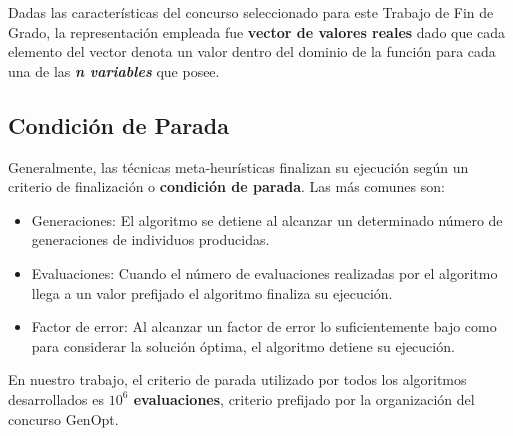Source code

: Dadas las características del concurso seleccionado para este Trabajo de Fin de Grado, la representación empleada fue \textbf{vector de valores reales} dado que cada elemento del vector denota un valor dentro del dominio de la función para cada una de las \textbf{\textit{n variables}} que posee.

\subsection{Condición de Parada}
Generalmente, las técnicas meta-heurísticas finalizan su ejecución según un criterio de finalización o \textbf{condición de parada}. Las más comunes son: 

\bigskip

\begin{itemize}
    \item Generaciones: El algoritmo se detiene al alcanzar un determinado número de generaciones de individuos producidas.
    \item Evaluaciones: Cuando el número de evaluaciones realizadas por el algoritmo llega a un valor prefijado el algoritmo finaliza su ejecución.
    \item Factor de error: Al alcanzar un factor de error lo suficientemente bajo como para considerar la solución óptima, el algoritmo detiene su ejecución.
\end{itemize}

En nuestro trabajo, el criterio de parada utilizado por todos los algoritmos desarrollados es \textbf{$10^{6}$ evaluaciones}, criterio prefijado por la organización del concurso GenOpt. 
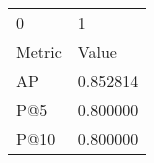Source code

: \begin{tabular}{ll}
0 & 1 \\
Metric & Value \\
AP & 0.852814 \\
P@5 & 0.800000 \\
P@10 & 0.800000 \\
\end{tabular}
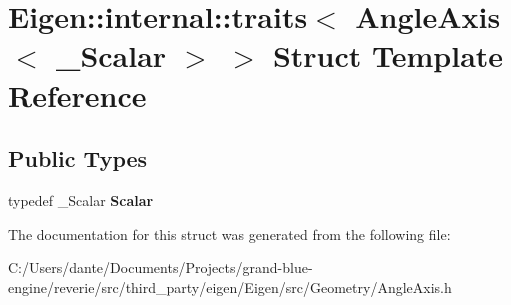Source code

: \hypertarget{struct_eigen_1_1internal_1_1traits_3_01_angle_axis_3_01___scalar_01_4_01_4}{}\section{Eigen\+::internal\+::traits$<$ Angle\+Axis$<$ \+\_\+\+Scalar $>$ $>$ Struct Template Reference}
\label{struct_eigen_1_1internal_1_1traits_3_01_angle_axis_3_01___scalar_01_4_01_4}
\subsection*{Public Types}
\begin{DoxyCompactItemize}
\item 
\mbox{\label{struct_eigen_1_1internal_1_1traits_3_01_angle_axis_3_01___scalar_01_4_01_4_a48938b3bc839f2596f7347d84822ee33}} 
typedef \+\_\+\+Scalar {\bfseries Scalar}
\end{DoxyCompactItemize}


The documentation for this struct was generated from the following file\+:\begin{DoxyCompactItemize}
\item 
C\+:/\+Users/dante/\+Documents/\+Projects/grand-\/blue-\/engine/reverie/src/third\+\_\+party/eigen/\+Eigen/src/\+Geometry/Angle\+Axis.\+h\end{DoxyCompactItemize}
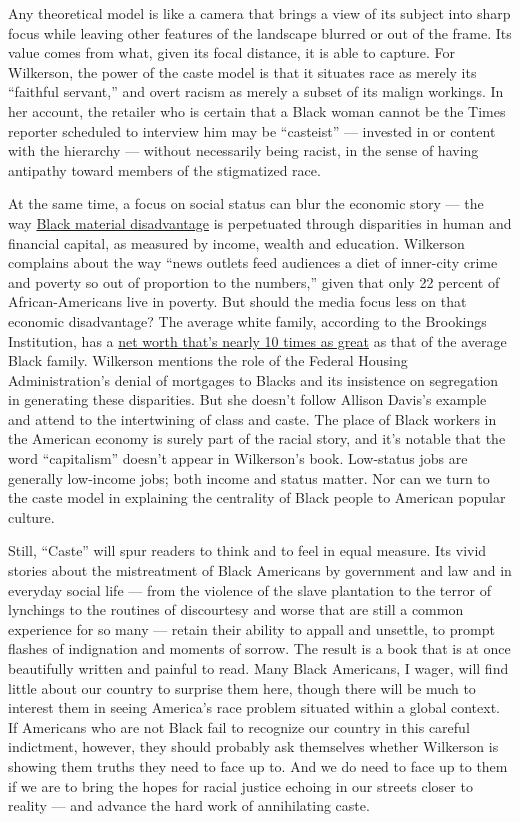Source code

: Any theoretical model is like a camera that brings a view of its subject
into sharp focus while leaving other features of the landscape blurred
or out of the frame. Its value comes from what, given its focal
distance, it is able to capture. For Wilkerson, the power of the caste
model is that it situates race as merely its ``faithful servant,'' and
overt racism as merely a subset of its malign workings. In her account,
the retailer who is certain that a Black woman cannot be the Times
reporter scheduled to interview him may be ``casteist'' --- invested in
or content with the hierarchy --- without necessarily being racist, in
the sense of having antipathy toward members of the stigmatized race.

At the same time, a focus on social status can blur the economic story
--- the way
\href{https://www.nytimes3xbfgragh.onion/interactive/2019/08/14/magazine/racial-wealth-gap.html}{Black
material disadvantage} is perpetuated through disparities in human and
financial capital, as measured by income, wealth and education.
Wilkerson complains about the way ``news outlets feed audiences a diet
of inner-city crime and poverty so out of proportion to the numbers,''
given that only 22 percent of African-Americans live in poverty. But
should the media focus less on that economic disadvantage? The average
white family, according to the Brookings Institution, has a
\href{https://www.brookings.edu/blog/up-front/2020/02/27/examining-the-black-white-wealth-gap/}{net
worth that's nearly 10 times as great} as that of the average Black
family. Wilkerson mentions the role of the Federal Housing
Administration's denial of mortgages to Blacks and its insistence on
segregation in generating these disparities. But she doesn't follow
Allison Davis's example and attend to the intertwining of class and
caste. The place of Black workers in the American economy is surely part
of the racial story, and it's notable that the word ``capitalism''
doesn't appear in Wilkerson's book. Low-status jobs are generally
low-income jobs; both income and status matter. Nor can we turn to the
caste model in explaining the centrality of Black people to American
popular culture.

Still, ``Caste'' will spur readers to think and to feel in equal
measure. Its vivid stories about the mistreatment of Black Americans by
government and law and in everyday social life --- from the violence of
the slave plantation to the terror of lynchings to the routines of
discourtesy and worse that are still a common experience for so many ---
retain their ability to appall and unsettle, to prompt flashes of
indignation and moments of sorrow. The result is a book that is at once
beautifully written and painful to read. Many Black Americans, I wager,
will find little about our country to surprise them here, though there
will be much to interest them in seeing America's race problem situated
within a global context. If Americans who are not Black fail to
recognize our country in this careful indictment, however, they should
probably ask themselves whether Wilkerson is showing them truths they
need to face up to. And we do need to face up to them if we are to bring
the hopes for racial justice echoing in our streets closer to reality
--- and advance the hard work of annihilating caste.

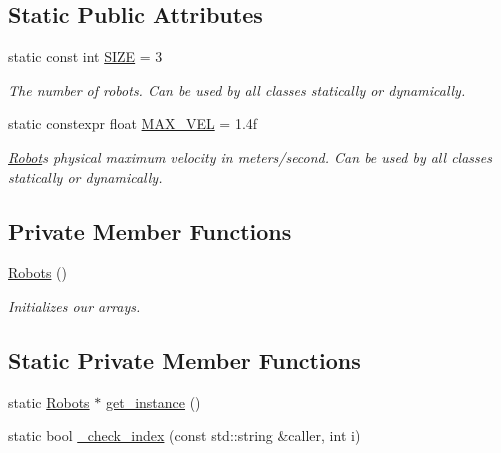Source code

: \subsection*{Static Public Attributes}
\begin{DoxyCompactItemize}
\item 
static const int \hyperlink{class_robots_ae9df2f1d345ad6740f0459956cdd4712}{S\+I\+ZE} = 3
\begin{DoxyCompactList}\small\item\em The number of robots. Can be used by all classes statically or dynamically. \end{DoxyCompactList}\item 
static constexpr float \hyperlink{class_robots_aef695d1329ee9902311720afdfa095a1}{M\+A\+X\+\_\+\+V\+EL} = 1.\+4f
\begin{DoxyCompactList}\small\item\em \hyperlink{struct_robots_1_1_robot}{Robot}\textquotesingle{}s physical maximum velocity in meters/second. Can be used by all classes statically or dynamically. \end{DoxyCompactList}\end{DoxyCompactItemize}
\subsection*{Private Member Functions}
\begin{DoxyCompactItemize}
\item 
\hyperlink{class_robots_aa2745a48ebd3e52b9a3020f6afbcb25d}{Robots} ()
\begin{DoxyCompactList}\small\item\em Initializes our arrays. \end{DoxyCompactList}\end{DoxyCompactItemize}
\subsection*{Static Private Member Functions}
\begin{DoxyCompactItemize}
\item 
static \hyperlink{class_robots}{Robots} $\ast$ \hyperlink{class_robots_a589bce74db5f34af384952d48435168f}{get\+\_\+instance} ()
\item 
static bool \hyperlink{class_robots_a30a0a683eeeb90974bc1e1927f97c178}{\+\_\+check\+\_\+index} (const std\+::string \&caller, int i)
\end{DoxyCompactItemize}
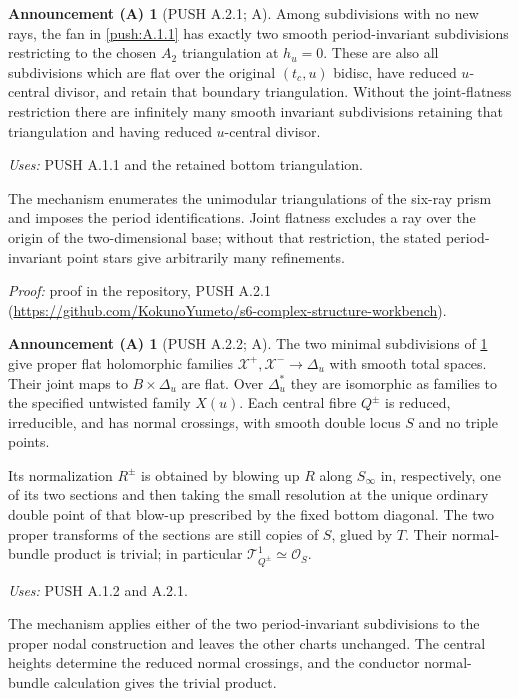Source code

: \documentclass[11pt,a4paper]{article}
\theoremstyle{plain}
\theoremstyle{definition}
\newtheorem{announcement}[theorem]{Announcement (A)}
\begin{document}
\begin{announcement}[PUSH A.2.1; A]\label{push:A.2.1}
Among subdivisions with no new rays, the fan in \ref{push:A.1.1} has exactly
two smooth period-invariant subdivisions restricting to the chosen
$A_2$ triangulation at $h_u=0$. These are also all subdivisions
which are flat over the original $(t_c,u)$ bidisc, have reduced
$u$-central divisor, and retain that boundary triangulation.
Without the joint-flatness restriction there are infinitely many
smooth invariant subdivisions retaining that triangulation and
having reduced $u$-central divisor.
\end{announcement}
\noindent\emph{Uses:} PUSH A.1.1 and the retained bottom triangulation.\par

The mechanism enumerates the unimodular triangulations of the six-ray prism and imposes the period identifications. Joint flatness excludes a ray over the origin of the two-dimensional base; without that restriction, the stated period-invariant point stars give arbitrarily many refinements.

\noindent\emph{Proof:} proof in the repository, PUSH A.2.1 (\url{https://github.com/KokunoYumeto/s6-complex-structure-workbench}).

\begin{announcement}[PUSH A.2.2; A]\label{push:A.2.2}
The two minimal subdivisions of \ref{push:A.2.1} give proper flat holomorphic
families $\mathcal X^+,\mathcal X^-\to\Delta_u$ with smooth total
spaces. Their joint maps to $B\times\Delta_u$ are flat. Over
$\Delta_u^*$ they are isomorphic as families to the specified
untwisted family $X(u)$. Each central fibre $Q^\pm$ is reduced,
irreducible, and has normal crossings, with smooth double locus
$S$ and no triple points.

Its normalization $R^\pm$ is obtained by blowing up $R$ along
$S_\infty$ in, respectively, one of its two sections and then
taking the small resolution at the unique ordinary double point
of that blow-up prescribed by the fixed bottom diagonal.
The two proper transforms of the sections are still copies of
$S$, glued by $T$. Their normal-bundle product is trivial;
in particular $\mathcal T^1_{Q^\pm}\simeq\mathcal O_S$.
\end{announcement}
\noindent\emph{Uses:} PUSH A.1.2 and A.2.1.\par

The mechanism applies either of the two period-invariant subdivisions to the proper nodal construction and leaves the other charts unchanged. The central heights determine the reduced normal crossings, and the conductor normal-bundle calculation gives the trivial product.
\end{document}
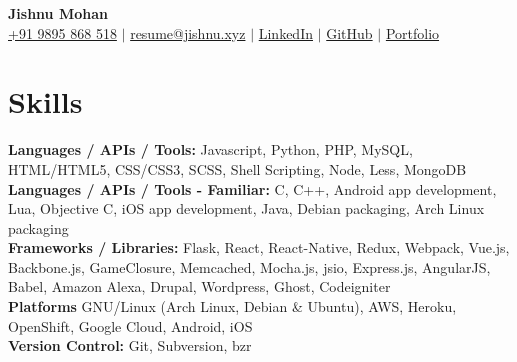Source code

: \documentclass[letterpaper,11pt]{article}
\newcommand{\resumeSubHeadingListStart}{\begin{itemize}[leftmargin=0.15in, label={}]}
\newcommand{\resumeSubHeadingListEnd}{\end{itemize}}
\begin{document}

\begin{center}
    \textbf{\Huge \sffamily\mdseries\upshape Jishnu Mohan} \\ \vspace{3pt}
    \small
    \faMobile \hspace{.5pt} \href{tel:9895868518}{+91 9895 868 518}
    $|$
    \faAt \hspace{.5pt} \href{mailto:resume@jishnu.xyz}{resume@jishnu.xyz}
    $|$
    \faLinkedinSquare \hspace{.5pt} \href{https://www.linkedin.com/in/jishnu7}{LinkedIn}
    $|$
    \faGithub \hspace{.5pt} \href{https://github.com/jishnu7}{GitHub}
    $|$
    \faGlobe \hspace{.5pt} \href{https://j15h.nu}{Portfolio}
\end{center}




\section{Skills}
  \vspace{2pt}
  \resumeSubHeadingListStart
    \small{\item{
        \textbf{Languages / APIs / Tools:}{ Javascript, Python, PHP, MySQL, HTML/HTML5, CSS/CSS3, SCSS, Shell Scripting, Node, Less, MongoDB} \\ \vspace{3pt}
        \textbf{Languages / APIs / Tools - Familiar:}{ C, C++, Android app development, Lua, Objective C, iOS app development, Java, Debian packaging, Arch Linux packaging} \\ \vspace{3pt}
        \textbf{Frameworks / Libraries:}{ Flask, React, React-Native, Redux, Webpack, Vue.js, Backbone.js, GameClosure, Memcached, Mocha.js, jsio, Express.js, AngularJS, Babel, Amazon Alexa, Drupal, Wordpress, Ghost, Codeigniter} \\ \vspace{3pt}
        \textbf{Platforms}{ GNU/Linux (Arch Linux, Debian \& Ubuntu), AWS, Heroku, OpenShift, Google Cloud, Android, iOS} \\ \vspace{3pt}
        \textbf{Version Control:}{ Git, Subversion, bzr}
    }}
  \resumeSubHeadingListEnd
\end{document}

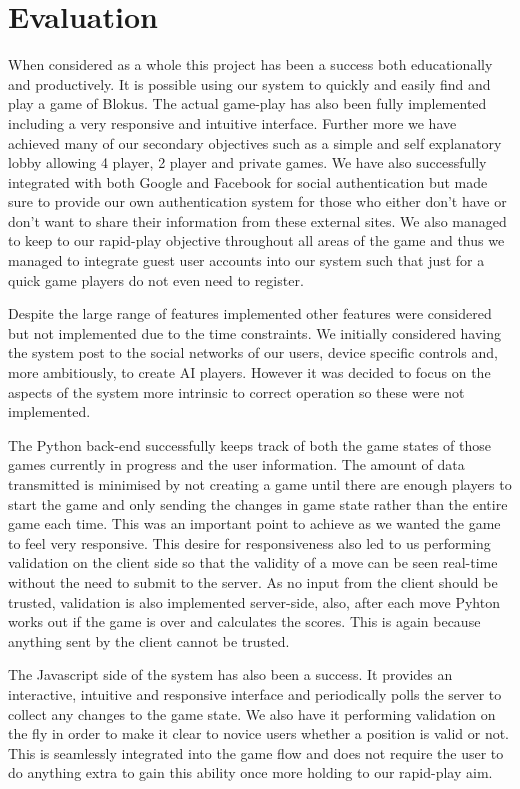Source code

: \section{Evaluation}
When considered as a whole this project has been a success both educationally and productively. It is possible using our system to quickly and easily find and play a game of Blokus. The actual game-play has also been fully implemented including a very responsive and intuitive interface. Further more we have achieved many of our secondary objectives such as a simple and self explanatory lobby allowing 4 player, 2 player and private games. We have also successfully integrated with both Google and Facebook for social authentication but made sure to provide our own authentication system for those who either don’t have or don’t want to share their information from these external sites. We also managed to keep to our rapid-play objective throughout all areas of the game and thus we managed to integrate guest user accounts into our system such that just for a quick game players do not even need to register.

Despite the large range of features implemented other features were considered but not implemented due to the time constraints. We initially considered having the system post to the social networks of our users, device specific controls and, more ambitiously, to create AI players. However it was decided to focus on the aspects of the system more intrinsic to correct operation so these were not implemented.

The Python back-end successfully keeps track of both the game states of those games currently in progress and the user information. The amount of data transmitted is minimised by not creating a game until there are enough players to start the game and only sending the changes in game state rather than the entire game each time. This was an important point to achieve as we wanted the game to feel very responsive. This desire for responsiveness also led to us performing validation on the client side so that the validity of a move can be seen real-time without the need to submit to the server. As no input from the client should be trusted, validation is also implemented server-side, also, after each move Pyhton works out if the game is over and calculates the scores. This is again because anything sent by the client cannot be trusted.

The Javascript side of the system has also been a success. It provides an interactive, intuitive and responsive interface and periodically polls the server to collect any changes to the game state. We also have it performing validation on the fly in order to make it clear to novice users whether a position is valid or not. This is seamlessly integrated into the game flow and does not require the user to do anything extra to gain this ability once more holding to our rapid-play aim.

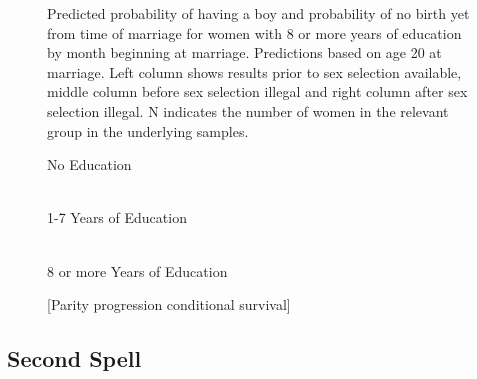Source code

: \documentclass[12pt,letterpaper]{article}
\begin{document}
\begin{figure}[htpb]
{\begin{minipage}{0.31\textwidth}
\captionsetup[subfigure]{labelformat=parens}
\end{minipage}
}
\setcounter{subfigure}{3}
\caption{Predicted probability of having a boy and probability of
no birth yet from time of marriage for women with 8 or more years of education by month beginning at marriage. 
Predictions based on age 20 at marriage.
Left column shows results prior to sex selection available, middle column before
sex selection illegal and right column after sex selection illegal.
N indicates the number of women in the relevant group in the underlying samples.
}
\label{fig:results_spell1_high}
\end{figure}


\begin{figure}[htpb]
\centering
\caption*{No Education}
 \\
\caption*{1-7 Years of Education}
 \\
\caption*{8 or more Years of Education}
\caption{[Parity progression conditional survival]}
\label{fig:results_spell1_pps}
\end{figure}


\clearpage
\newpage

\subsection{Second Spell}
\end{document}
────────────────
Exercise directions:
Output exactly the lines from the one containing "no birth yet" through the last line of the records, both included. Output nothing else.

Expected output:
no birth yet from time of marriage for women with 8 or more years of education by month beginning at marriage. 
Predictions based on age 20 at marriage.
Left column shows results prior to sex selection available, middle column before
sex selection illegal and right column after sex selection illegal.
N indicates the number of women in the relevant group in the underlying samples.
}
\label{fig:results_spell1_high}
\end{figure}


\begin{figure}[htpb]
\centering
\caption*{No Education}
 \\
\caption*{1-7 Years of Education}
 \\
\caption*{8 or more Years of Education}
\caption{[Parity progression conditional survival]}
\label{fig:results_spell1_pps}
\end{figure}


\clearpage
\newpage

\subsection{Second Spell}
\end{document}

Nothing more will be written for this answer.